In view of the current difficult environment, Deutsche Bank said it would "reduce headcount predominantly outside of Germany by approximately 1,900 positions."
These measures were expected to contribute savings of approximately €350 million of an overall cost-cutting target of €3.0 billion, the statement said.
The news sent Deutsche Bank shares soaring on the Frankfurt stock exchange, where they were showing a gain of 2.39 percent at €25.44 in a slightly firmer market.
Earlier, Deutsche Bank had announced that its net profit fell to €661 million in the second quarter of the year, from €1.2 billion a year earlier, and revenues declined 6.0 percent to €8.0 billion.
The group's performance "was impacted by a volatile environment. The European sovereign debt crisis continues to weigh on investor confidence and client activity across the bank," said co-chief executives Jürgen Fitschen and Anshu Jain.
The net profit figure was lower than a provisional estimate of €700 million which had already disappointed analysts when it was released last week.
The fall in profits is fuelling concern whether Deutsche Bank can meet the EU's more stringent capital requirements without issuing new shares to raise additional funds.
But the bank said it had "always maintained, and currently maintains capital ratios which are comfortably above all regulatory thresholds and plans to continue to do so."
Deutsche Bank said its core Tier 1 capital ratio - a key measure of financial health - stood at 10.2 percent at the end of the second quarter, up from 10 percent three months earlier and above the 9.0-percent minimum required by regulators.
The firm said it would only seek a capital increase as last resort. "The bank further aims to continue to grow this ratio through the rest of 2013 and beyond. The bank aims to apply all capital levers at its disposal before considering raising equity from investors," Deutsche Bank said.
In a letter to staff, Deutsche Bank's supervisory board chief Paul Achleitner also confirmed for the first time that an internal investigation has been launched into the Libor affair.
"As per the current status of investigations, we can say that no current or former member of the management board had any inappropriate involvement," Achleitner wrote in the letter, a copy of which was obtained by AFP.

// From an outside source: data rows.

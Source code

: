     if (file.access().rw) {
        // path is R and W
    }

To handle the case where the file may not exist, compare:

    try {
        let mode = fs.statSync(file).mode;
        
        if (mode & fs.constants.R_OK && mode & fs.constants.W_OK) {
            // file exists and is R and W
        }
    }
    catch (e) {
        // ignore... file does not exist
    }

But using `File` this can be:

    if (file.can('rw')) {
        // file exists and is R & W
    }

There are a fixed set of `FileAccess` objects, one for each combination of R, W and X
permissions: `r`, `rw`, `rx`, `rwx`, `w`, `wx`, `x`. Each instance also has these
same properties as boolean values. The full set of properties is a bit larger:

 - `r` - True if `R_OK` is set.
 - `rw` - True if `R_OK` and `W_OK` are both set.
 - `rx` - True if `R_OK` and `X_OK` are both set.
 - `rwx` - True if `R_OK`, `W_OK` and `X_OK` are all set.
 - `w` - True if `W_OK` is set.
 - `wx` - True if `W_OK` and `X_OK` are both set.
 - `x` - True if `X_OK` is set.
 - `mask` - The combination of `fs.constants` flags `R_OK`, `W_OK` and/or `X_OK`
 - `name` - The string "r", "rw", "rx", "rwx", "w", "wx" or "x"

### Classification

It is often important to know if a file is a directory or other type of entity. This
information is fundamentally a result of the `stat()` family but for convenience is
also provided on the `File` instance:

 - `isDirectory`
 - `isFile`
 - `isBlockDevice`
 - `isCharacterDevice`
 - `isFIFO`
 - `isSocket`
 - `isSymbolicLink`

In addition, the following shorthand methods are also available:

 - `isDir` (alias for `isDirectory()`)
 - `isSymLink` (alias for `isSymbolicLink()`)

"It has also found that a limited number of employees, acting on their own initiative, engaged in conduct that falls short of the bank's standards, and action has been taken accordingly."
Co-CEO Jain came under the spotlight over his possible role in the rigging of the Libor interbank rate which underpins rates on a wide range of lending from mortgages to credit cards.
Before his appointment in June, Jain headed Deutsche Bank's investment banking operations in London where one of its traders was allegedly involved in the scam.
And while it was Jain himself who ordered an internal probe into the affair as far back as 2010, the investigation was initially not pursued with particular intensity, according to recent newspaper reports.
The affair was also one of the reasons Jain's predecessor Josef Ackermann did not want the 49-year-old investment banker to replace him, the business newspaper Handelslbatt reported recently.
British paper The Financial Times said a Deutsche Bank trader had been formally named as a suspect in the Libor probe.
While Deutsche Bank declined to comment, it did tell AFP that the trader concerned no longer worked for the bank.
British bank Barclays has already been fined £290 million (€360 million) as part of a probe into the scandal by British and US authorities.